Denis Sieffert  • 12 avril 2017 abonnés
L’invention coloniale du Moyen-Orient
© photo : RABIH MOGHRABI/AFP

En ces temps de campagne électorale où l’ignorance sur le Moyen-Orient le dispute trop souvent à la mauvaise foi, il est réconfortant de lire le livre d’authentiques spécialistes de cette région du monde. Le rédacteur en chef de la revue Confluences Méditerranée, Pierre Blanc, et le directeur de l’Institut de recherche et d’études Méditerranée Moyen-Orient (iReMMO), Jean-Paul Chagnollaud, n’en sont pas à leur coup d’essai. Nous avions déjà eu l’occasion d’évoquer un précédent ouvrage consacré aux rapports entre violence et politique au Moyen-Orient (éd. Sciences Po, 2014). Ils nous proposent cette fois une remarquable synthèse d’une histoire qu’ils ont le mérite de traiter dans son unité. C’est l’originalité de leur travail.

La Syrie, le Liban, l’Irak, le conflit israélo-palestinien et les pays du Golfe sont d’abord saisis en ce qu’ils ont de commun : des frontières imposées par les puissances coloniales, l’instrumentalisation de leurs élites par les mêmes capitales occidentales, et des vagues successives de répression écrasant toute velléité de révolte. On ne comprend rien, par exemple, à la Syrie – puisque c’est hélas l’actualité – si on nie ce que les auteurs appellent « l’hystérèse coloniale ». C’est ce passé encore proche qui explique la violence endémique, la récurrence des régimes autoritaires ainsi que l’importance de la « polarisation communautaire ». En Syrie, comme en Irak et au Liban, écrivent Blanc et Chagnollaud, « les différences ethno-religieuses ont plus ou moins rapidement défini les lignes de front ».

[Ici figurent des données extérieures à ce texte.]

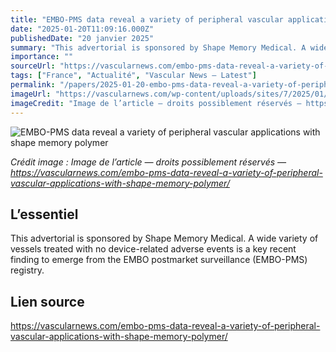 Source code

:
 ```yaml
---
title: "EMBO-PMS data reveal a variety of peripheral vascular applications with shape memory polymer"
date: "2025-01-20T11:09:16.000Z"
publishedDate: "20 janvier 2025"
summary: "This advertorial is sponsored by Shape Memory Medical. A wide variety of vessels treated with no device-related adverse events is a key recent finding to emerge from the EMBO postmarket surveillance (EMBO-PMS) registry."
importance: ""
sourceUrl: "https://vascularnews.com/embo-pms-data-reveal-a-variety-of-peripheral-vascular-applications-with-shape-memory-polymer/"
tags: ["France", "Actualité", "Vascular News — Latest"]
permalink: "/papers/2025-01-20-embo-pms-data-reveal-a-variety-of-peripheral-vascular-applications-with-shape-memory-polymer"
imageUrl: "https://vascularnews.com/wp-content/uploads/sites/7/2025/01/HS-Robert-Morgan.png"
imageCredit: "Image de l’article — droits possiblement réservés — https://vascularnews.com/embo-pms-data-reveal-a-variety-of-peripheral-vascular-applications-with-shape-memory-polymer/"
---
```


![EMBO-PMS data reveal a variety of peripheral vascular applications with shape memory polymer](https://vascularnews.com/wp-content/uploads/sites/7/2025/01/HS-Robert-Morgan.png)

*Crédit image : Image de l’article — droits possiblement réservés — https://vascularnews.com/embo-pms-data-reveal-a-variety-of-peripheral-vascular-applications-with-shape-memory-polymer/*

## L’essentiel

This advertorial is sponsored by Shape Memory Medical. A wide variety of vessels treated with no device-related adverse events is a key recent finding to emerge from the EMBO postmarket surveillance (EMBO-PMS) registry.

## Lien source

https://vascularnews.com/embo-pms-data-reveal-a-variety-of-peripheral-vascular-applications-with-shape-memory-polymer/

Le régime de Damas, notamment, fait l’objet d’une analyse pénétrante qui devrait ôter au lecteur toute naïveté à son égard. Encore une fois, il faut remonter à la période coloniale, ou plus précisément à ce « bricolage juridique » que fut le mandat français, pour comprendre la place de la communauté alaouite dont sont issus les Assad. Tour à tour discriminées par les sunnites, qui les considèrent comme des apostats, puis instrumentalisées par la France et « intégrées aux commandements de l’armée », les élites alaouites sont nourries d’un esprit de revanche quand l’un d’entre eux, Hafez Al-Assad, le père de Bachar, accède au pouvoir, en 1970. La violence était donc déjà déterminée par le lourd héritage colonial.

Les auteurs s’attardent aussi sur le sort de ces peuples qui ont été « marginalisés » par les grandes puissances : Kurdes, Palestiniens et Arméniens, qui subissent toujours, un siècle plus tard, les conséquences du découpage colonial. Blanc et Chagnollaud nous livrent une synthèse remarquablement pédagogique, sans rien céder de la complexité des situations. Ils sont aidés en cela par une trentaine de cartes et d’infographies qui foisonnent d’informations sur les implantations communautaires en Irak et en Syrie, sur la fragmentation territoriale de la Cisjordanie occupée, et même sur les rapports américano-russes en Méditerranée.

L’Invention tragique du Moyen-Orient, éditions Autrement, 155 p., 18,90 euros.